Congratulations happy gran I must admit it seems a long time to wait to see your grandchild surely your son as rights as to who sees the baby hope you get invited soon ?

MarchMom19 Fri 07-Feb-20 15:30:41

@OutsideDave I couldn’t have said it any better. The grandmothers here demanding a visit and suggesting bringing the law into it (LOL at that by the way) are going to be th grannies who get the least interaction with their grandchildren. Something is going on behind the scenes there, something we know nothing about. And clearly something they don’t wish to share with OP. The son doesn’t owe his mother any sort of detailed explanation about his family. In fact, I would give the son a high five for putting his wife and child’s needs first in this situation. Clearly DIL needs time. Son is providing that to her, as he should. A forced visit is going to get you resentment from DIL. I would know because this happened to me. It sounds like Dave and I had a somewhat similar postpartum MIL experience. My relationship with my MIL is forever changed because of her selfishness in those first days after birth. You don’t want that to be you

Madgran77 Fri 07-Feb-20 16:25:57

Yes, demand a visit! That will immediately endear you to your DIL, make your son proud of his mom, and guarantee lots of regular access to your grandchild ?

The OP did not ever suggest she was going to do that! Nothing she has said has suggested she was considering this!!

Other posters did, somewhat unwisely in my view and yours!!

H1954 Fri 07-Feb-20 16:35:06

Just an observation on my part, maybe if DIL stopped expressing ALL day, got out once in a while she would be a bit more relaxed?? I fail to see why she needs to express all day, baby isn't fed all day and providing there's enough for the next feed she will have some breathing space and a bit of time for herself. This might all have said before in this thread but I haven't read every response, so excuse me if I have repeated anyone else's comments.

This sounds very much to me like "first new baby syndrome" . Yes, it's difficult getting used to a new baby but family do want to meet the new arrival. Every eventuality is easily met with a little flexibility.

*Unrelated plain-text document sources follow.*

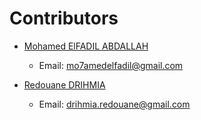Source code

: # Contributors

- <a href="https://www.linkedin.com/in/mohamedelfadil/" target="_blank">Mohamed ElFADIL ABDALLAH</a>
  - Email: [mo7amedelfadil@gmail.com](mailto:mo7amedelfadil@gmail.com)

- <a href="https://www.linkedin.com/in/rdrihmia/" target="_blank">Redouane DRIHMIA</a>
  - Email: [drihmia.redouane@gmail.com](mailto:drihmia.redouane@gmail.com)


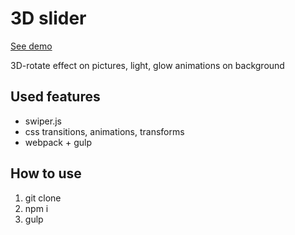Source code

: <h1>3D slider</h1>
<p><a href="https://systemshock89.github.io/demo-3d-slider/">See demo</a></p>
<p>3D-rotate effect on pictures, light, glow animations on background</p>

<h2>Used features</h2>
<ul>
    <li>swiper.js</li>
    <li>css transitions, animations, transforms</li>
    <li>webpack + gulp</li>
</ul>

<h2>How to use</h2>
<ol>
    <li>git clone</li>
    <li>npm i</li>
    <li>gulp</li>
</ol>
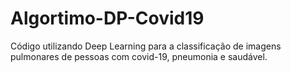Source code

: # Algortimo-DP-Covid19
Código utilizando Deep Learning para a classificação de imagens pulmonares de pessoas com covid-19, pneumonia e saudável.

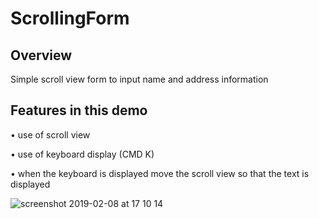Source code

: # ScrollingForm

## Overview
Simple scroll view form to input name and address information

## Features in this demo 

• use of scroll view

• use of keyboard display (CMD K)

• when the keyboard is displayed move the scroll view so that the text is displayed

![screenshot 2019-02-08 at 17 10 14](https://user-images.githubusercontent.com/36542195/52494360-aba85c00-2bc5-11e9-9645-d29914495473.png)

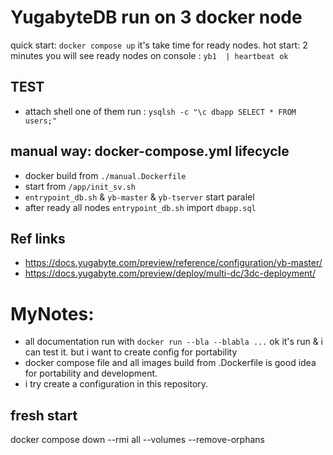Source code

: 

# YugabyteDB run on 3 docker node 
quick start: `docker compose up` it's take time for ready nodes.  hot start: 2 minutes 
you will see ready nodes on console  : `yb1  | heartbeat ok`

## TEST 
- attach shell one of them run : 
` ysqlsh -c "\c dbapp SELECT * FROM users;" `


## manual way: docker-compose.yml lifecycle
- docker build from `./manual.Dockerfile `
- start from `/app/init_sv.sh`
- `entrypoint_db.sh` & `yb-master` & `yb-tserver`  start paralel
- after ready all nodes  `entrypoint_db.sh` import `dbapp.sql`


## Ref links
- https://docs.yugabyte.com/preview/reference/configuration/yb-master/
- https://docs.yugabyte.com/preview/deploy/multi-dc/3dc-deployment/

# MyNotes:
- all documentation run with `docker run --bla --blabla ...`  ok it's run & i can test it. but i want to create config for portability 
- docker compose file and all images build from .Dockerfile is good idea for portability and development.
- i try create a configuration in this repository.


## fresh start 
docker compose down --rmi all --volumes --remove-orphans
<!-- docker system prune --all --volumes -->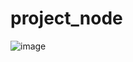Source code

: # project_node

![image](https://github.com/mohamedr54/project_node/assets/153621023/3a112148-903e-4bb6-8b7b-0a8897570d85)
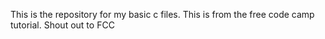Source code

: This is the repository for my basic c files. This is from the free code camp tutorial. Shout out to FCC
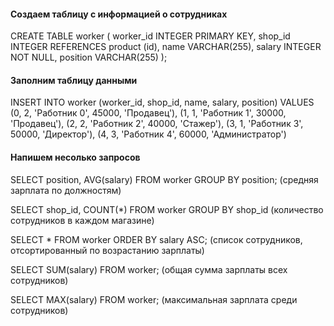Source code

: #### Создаем таблицу с информацией о сотрудниках

CREATE TABLE worker (
  worker_id INTEGER PRIMARY KEY,
  shop_id INTEGER REFERENCES product (id),
  name VARCHAR(255),
  salary INTEGER NOT NULL,
  position VARCHAR(255)
);

#### Заполним таблицу данными

INSERT INTO worker (worker_id, shop_id, name, salary, position) VALUES
  (0, 2, 'Работник 0', 45000, 'Продавец'),
  (1, 1, 'Работник 1', 30000, 'Продавец'),
  (2, 2, 'Работник 2', 40000, 'Стажер'),
  (3, 1, 'Работник 3', 50000, 'Директор'),
  (4, 3, 'Работник 4', 60000, 'Администратор')

#### Напишем несолько запросов

SELECT position, AVG(salary) FROM worker GROUP BY position;
(средняя зарплата по должностям)

SELECT shop_id, COUNT(*) FROM worker GROUP BY shop_id
(количество сотрудников в каждом магазине)

SELECT * FROM worker ORDER BY salary ASC;
(список сотрудников, отсортированный по возрастанию зарплаты)

SELECT SUM(salary) FROM worker;
(общая сумма зарплаты всех сотрудников)

SELECT MAX(salary) FROM worker;
(максимальная зарплата среди сотрудников)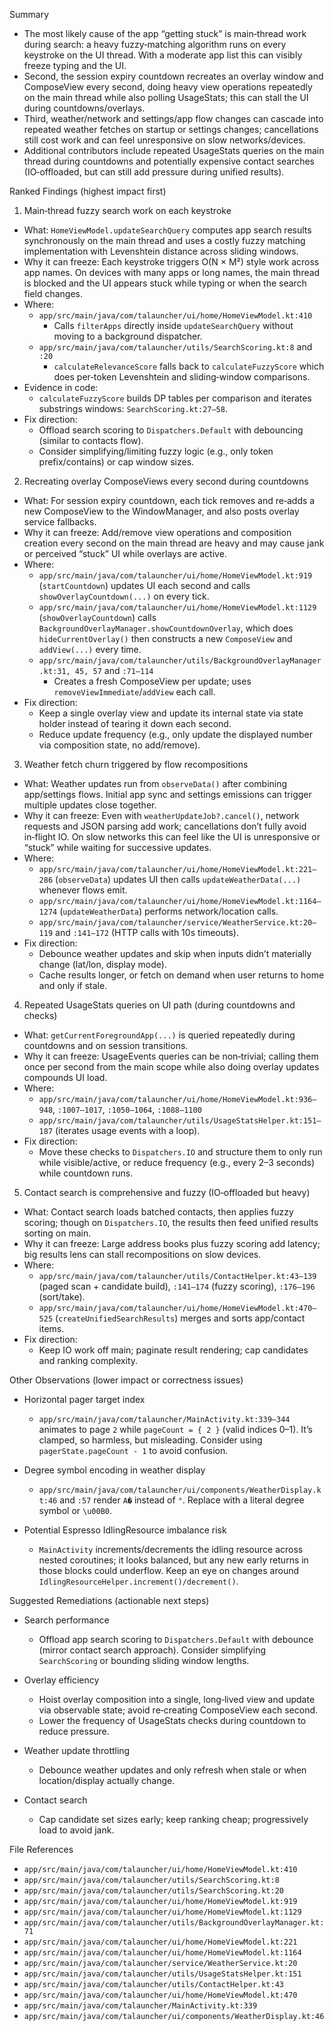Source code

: Summary

- The most likely cause of the app “getting stuck” is main‑thread work during search: a heavy fuzzy‑matching algorithm runs on every keystroke on the UI thread. With a moderate app list this can visibly freeze typing and the UI.
- Second, the session expiry countdown recreates an overlay window and ComposeView every second, doing heavy view operations repeatedly on the main thread while also polling UsageStats; this can stall the UI during countdowns/overlays.
- Third, weather/network and settings/app flow changes can cascade into repeated weather fetches on startup or settings changes; cancellations still cost work and can feel unresponsive on slow networks/devices.
- Additional contributors include repeated UsageStats queries on the main thread during countdowns and potentially expensive contact searches (IO‑offloaded, but can still add pressure during unified results).

Ranked Findings (highest impact first)

1) Main‑thread fuzzy search work on each keystroke
- What: `HomeViewModel.updateSearchQuery` computes app search results synchronously on the main thread and uses a costly fuzzy matching implementation with Levenshtein distance across sliding windows.
- Why it can freeze: Each keystroke triggers O(N × M²) style work across app names. On devices with many apps or long names, the main thread is blocked and the UI appears stuck while typing or when the search field changes.
- Where:
  - `app/src/main/java/com/talauncher/ui/home/HomeViewModel.kt:410`
    - Calls `filterApps` directly inside `updateSearchQuery` without moving to a background dispatcher.
  - `app/src/main/java/com/talauncher/utils/SearchScoring.kt:8` and `:20`
    - `calculateRelevanceScore` falls back to `calculateFuzzyScore` which does per‑token Levenshtein and sliding‑window comparisons.
- Evidence in code:
  - `calculateFuzzyScore` builds DP tables per comparison and iterates substrings windows: `SearchScoring.kt:27–58`.
- Fix direction:
  - Offload search scoring to `Dispatchers.Default` with debouncing (similar to contacts flow).
  - Consider simplifying/limiting fuzzy logic (e.g., only token prefix/contains) or cap window sizes.

2) Recreating overlay ComposeViews every second during countdowns
- What: For session expiry countdown, each tick removes and re‑adds a new ComposeView to the WindowManager, and also posts overlay service fallbacks.
- Why it can freeze: Add/remove view operations and composition creation every second on the main thread are heavy and may cause jank or perceived “stuck” UI while overlays are active.
- Where:
  - `app/src/main/java/com/talauncher/ui/home/HomeViewModel.kt:919` (`startCountdown`) updates UI each second and calls `showOverlayCountdown(...)` on every tick.
  - `app/src/main/java/com/talauncher/ui/home/HomeViewModel.kt:1129` (`showOverlayCountdown`) calls `BackgroundOverlayManager.showCountdownOverlay`, which does `hideCurrentOverlay()` then constructs a new `ComposeView` and `addView(...)` every time.
  - `app/src/main/java/com/talauncher/utils/BackgroundOverlayManager.kt:31, 45, 57` and `:71–114`
    - Creates a fresh ComposeView per update; uses `removeViewImmediate`/`addView` each call.
- Fix direction:
  - Keep a single overlay view and update its internal state via state holder instead of tearing it down each second.
  - Reduce update frequency (e.g., only update the displayed number via composition state, no add/remove).

3) Weather fetch churn triggered by flow recompositions
- What: Weather updates run from `observeData()` after combining app/settings flows. Initial app sync and settings emissions can trigger multiple updates close together.
- Why it can freeze: Even with `weatherUpdateJob?.cancel()`, network requests and JSON parsing add work; cancellations don’t fully avoid in‑flight IO. On slow networks this can feel like the UI is unresponsive or “stuck” while waiting for successive updates.
- Where:
  - `app/src/main/java/com/talauncher/ui/home/HomeViewModel.kt:221–286` (`observeData`) updates UI then calls `updateWeatherData(...)` whenever flows emit.
  - `app/src/main/java/com/talauncher/ui/home/HomeViewModel.kt:1164–1274` (`updateWeatherData`) performs network/location calls.
  - `app/src/main/java/com/talauncher/service/WeatherService.kt:20–119` and `:141–172` (HTTP calls with 10s timeouts).
- Fix direction:
  - Debounce weather updates and skip when inputs didn’t materially change (lat/lon, display mode).
  - Cache results longer, or fetch on demand when user returns to home and only if stale.

4) Repeated UsageStats queries on UI path (during countdowns and checks)
- What: `getCurrentForegroundApp(...)` is queried repeatedly during countdowns and on session transitions.
- Why it can freeze: UsageEvents queries can be non‑trivial; calling them once per second from the main scope while also doing overlay updates compounds UI load.
- Where:
  - `app/src/main/java/com/talauncher/ui/home/HomeViewModel.kt:936–948`, `:1007–1017`, `:1050–1064`, `:1088–1100`
  - `app/src/main/java/com/talauncher/utils/UsageStatsHelper.kt:151–187` (iterates usage events with a loop).
- Fix direction:
  - Move these checks to `Dispatchers.IO` and structure them to only run while visible/active, or reduce frequency (e.g., every 2–3 seconds) while countdown runs.

5) Contact search is comprehensive and fuzzy (IO‑offloaded but heavy)
- What: Contact search loads batched contacts, then applies fuzzy scoring; though on `Dispatchers.IO`, the results then feed unified results sorting on main.
- Why it can freeze: Large address books plus fuzzy scoring add latency; big results lens can stall recompositions on slow devices.
- Where:
  - `app/src/main/java/com/talauncher/utils/ContactHelper.kt:43–139` (paged scan + candidate build), `:141–174` (fuzzy scoring), `:176–196` (sort/take).
  - `app/src/main/java/com/talauncher/ui/home/HomeViewModel.kt:470–525` (`createUnifiedSearchResults`) merges and sorts app/contact items.
- Fix direction:
  - Keep IO work off main; paginate result rendering; cap candidates and ranking complexity.

Other Observations (lower impact or correctness issues)

- Horizontal pager target index
  - `app/src/main/java/com/talauncher/MainActivity.kt:339–344` animates to page `2` while `pageCount = { 2 }` (valid indices 0–1). It’s clamped, so harmless, but misleading. Consider using `pagerState.pageCount - 1` to avoid confusion.

- Degree symbol encoding in weather display
  - `app/src/main/java/com/talauncher/ui/components/WeatherDisplay.kt:46` and `:57` render `A�` instead of `°`. Replace with a literal degree symbol or `\u00B0`.

- Potential Espresso IdlingResource imbalance risk
  - `MainActivity` increments/decrements the idling resource across nested coroutines; it looks balanced, but any new early returns in those blocks could underflow. Keep an eye on changes around `IdlingResourceHelper.increment()/decrement()`.

Suggested Remediations (actionable next steps)

- Search performance
  - Offload app search scoring to `Dispatchers.Default` with debounce (mirror contact search approach). Consider simplifying `SearchScoring` or bounding sliding window lengths.

- Overlay efficiency
  - Hoist overlay composition into a single, long‑lived view and update via observable state; avoid re‑creating ComposeView each second.
  - Lower the frequency of UsageStats checks during countdown to reduce pressure.

- Weather update throttling
  - Debounce weather updates and only refresh when stale or when location/display actually change.

- Contact search
  - Cap candidate set sizes early; keep ranking cheap; progressively load to avoid jank.

File References

- `app/src/main/java/com/talauncher/ui/home/HomeViewModel.kt:410`
- `app/src/main/java/com/talauncher/utils/SearchScoring.kt:8`
- `app/src/main/java/com/talauncher/utils/SearchScoring.kt:20`
- `app/src/main/java/com/talauncher/ui/home/HomeViewModel.kt:919`
- `app/src/main/java/com/talauncher/ui/home/HomeViewModel.kt:1129`
- `app/src/main/java/com/talauncher/utils/BackgroundOverlayManager.kt:71`
- `app/src/main/java/com/talauncher/ui/home/HomeViewModel.kt:221`
- `app/src/main/java/com/talauncher/ui/home/HomeViewModel.kt:1164`
- `app/src/main/java/com/talauncher/service/WeatherService.kt:20`
- `app/src/main/java/com/talauncher/utils/UsageStatsHelper.kt:151`
- `app/src/main/java/com/talauncher/utils/ContactHelper.kt:43`
- `app/src/main/java/com/talauncher/ui/home/HomeViewModel.kt:470`
- `app/src/main/java/com/talauncher/MainActivity.kt:339`
- `app/src/main/java/com/talauncher/ui/components/WeatherDisplay.kt:46`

Loulelady Fri 07-Feb-20 16:57:40

Your poor DIL! She must be knackered and a bit dispirited by it all. I expressed for 11 months with my first as she has cerebral palsy and an unsafe swallow, it’s hard, particularly in the early days and she wasn’t second so I’d at least had experience of BF and expressing before.
I still think 3 weeks is along time and they really could see you but I think you are right to cut her slack. She is being unreasonable but there are massive extenuating circumstances.
You are doing the right thing by being patient. I just hope you don’t have to be for much longer!

Loulelady Fri 07-Feb-20 16:58:34

Sorry - “she WAS my second“ - bloody fat fingers.

Grammaretto Fri 07-Feb-20 17:01:59

My pal has just become a Gran for the first time. The baby is in Canada and they won't be able to meet until she is 6 months old at least.
My pal's a wee bit sad but is knitting furiously and seeing photos and videos.